HDL and LDL-bioinspired nanocarriers in acellular targeted delivery of Icariin for cardiac repair post myocardial infarction

Abstract

Myocardial infarction (MI) is a major ischemic heart condition that leads to the loss of billions of cardiomyocytes, triggering adverse ventricular remodeling and fibrotic tissue formation, which can ultimately result in heart failure. Current treatments fail to address cardiomyocyte loss, prompting interest in cardiac regeneration strategies. Although cell-based therapies have gained attention, they face limitations such as poor cell survival and engraftment. Acellular nanoformulations represent a promising alternative. In this study, protein-free bioinspired lipid nanoparticles mimicking low- and high-density lipoprotein; LDL and HDL—namely LDE and HDA—were developed and loaded with the phytomedicine Icariin. Both systems demonstrated high encapsulation efficiency (>90 %), favorable drug release profiles, and good serum stability. In vitro, LDE and HDA exhibited superior cellular uptake in H9c2 cells and significantly improved cell viability in doxorubicin-treated cultures compared to free Icariin.

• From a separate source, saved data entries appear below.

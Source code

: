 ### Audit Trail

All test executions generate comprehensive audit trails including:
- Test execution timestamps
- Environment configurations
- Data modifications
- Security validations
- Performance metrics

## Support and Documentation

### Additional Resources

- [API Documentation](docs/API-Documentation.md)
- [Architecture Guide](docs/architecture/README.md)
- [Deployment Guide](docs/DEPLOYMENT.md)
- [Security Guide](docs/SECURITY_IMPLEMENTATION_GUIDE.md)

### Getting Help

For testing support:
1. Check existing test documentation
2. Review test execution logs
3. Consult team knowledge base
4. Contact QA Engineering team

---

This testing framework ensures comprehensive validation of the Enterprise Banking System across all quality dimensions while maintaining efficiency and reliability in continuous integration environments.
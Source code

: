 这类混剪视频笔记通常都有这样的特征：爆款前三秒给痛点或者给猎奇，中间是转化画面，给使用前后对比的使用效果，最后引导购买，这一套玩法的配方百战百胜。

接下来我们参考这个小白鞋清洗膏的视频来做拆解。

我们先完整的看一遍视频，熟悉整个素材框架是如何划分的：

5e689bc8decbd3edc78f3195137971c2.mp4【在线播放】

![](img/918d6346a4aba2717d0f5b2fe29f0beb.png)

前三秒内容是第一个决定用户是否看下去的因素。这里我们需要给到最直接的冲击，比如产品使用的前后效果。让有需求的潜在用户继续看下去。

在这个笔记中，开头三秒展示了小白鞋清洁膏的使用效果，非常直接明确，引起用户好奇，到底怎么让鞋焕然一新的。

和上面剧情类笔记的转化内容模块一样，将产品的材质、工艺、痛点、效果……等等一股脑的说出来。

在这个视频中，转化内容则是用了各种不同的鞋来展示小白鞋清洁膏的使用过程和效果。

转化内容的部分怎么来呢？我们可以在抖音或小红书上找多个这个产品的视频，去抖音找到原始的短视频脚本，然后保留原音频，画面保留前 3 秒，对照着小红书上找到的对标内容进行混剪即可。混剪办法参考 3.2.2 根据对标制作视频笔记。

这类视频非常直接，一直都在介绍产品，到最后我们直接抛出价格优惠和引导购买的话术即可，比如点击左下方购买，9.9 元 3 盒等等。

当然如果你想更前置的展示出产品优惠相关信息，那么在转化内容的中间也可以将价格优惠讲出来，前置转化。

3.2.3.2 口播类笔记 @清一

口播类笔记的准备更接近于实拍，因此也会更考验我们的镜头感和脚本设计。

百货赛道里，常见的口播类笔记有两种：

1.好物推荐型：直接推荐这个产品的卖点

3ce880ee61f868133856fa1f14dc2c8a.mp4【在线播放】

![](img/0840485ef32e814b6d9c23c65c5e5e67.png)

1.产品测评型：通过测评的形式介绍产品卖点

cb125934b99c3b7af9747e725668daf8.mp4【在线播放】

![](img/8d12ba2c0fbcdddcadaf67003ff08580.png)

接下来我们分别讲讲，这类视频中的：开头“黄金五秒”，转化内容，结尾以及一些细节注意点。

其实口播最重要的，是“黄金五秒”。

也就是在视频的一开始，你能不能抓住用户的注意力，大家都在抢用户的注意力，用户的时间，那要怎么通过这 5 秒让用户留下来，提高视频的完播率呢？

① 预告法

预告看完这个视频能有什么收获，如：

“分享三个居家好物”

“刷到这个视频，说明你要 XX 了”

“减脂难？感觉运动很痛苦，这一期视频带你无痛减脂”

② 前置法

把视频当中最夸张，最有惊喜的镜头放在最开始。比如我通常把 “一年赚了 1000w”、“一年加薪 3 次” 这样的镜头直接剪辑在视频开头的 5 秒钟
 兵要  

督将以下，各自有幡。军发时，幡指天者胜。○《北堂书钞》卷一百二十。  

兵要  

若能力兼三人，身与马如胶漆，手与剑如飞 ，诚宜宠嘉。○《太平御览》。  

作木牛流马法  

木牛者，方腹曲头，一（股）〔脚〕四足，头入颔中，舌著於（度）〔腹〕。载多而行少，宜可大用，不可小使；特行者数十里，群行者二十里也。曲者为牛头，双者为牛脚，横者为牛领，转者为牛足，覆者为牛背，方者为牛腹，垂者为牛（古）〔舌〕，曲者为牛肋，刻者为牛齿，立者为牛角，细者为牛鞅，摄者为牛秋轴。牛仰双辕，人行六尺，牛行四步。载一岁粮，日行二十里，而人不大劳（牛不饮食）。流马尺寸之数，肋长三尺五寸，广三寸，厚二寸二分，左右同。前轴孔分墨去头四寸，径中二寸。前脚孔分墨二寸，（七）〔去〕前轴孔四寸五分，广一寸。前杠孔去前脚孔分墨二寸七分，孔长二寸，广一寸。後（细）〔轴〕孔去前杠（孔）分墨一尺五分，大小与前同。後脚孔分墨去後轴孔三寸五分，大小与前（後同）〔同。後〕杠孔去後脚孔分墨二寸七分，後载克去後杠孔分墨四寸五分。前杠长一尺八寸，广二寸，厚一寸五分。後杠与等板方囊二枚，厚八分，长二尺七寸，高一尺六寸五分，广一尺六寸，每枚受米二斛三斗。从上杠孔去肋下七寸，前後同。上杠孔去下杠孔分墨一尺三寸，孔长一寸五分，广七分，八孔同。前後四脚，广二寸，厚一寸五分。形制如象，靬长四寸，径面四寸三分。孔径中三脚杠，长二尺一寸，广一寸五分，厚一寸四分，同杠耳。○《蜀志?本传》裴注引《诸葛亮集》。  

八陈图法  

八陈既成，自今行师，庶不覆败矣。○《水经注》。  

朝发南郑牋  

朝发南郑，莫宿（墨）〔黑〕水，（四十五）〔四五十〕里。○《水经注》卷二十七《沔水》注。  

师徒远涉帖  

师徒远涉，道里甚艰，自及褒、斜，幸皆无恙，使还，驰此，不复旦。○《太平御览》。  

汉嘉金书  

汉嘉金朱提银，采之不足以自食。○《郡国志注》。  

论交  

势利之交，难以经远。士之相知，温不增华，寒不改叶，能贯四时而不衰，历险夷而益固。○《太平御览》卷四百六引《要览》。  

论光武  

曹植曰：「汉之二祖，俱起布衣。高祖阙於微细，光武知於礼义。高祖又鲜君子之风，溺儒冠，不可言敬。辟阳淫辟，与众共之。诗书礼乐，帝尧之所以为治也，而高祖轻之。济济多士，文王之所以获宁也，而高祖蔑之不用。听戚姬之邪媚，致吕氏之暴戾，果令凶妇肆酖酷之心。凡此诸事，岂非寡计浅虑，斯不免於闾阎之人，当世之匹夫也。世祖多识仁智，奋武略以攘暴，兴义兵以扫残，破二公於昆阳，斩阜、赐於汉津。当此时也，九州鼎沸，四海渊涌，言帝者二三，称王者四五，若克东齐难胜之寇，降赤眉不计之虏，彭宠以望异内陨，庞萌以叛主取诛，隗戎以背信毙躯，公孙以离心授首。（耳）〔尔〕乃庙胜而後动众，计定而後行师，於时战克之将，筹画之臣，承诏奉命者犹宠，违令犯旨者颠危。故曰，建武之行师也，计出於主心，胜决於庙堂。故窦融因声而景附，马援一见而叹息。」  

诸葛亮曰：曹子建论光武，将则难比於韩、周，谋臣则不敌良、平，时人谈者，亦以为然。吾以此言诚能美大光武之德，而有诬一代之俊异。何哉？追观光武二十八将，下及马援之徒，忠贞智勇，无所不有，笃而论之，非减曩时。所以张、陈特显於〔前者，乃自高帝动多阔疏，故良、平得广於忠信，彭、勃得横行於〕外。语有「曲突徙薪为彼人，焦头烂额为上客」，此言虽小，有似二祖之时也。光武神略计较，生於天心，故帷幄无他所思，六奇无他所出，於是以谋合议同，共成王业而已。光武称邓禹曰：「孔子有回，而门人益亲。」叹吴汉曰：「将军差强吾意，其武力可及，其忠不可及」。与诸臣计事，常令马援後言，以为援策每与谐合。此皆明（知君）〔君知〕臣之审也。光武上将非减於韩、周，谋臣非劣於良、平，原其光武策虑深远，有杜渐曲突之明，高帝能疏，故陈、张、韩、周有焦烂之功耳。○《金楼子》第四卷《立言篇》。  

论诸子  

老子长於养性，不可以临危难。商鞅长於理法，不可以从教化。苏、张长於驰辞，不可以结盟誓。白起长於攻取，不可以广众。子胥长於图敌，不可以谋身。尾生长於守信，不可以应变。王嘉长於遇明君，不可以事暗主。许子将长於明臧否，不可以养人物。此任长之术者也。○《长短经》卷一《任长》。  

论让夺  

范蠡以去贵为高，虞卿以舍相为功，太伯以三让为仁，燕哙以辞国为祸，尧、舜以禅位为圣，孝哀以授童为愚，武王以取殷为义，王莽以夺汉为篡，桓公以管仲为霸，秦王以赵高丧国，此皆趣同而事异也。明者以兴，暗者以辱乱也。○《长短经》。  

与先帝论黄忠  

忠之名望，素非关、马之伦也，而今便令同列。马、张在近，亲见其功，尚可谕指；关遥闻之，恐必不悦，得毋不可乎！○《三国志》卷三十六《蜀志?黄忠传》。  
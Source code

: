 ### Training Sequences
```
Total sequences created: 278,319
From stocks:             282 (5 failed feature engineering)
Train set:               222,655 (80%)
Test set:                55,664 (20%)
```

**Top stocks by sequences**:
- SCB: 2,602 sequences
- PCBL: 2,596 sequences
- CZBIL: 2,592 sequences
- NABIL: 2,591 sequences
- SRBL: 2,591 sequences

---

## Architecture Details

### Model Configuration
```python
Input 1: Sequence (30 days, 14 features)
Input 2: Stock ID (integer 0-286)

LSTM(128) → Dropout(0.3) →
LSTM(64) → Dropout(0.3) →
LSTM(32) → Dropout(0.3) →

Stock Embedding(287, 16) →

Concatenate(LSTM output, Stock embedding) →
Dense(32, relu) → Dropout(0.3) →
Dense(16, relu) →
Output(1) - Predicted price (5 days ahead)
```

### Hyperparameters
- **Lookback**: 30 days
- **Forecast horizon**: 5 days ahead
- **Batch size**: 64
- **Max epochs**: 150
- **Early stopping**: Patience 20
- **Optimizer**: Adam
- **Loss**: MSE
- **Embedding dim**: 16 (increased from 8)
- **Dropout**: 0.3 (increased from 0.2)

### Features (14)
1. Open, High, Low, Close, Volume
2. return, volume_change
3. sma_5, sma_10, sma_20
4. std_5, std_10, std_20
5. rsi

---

Pretreatment with LDE-Icariin effectively reduced cardiomyocyte apoptosis following doxorubicin exposure. Biodistribution analysis revealed enhanced targeting of infarcted myocardium by HDA over LDE in a rat MI model. Moreover, HDA markedly reduced cardiac damage and promoted regeneration more effectively than LDE. These findings highlight HDA and LDE as cost-effective, bioinspired nanoformulations for cardiac repair, with HDA showing superior targeting and therapeutic performance.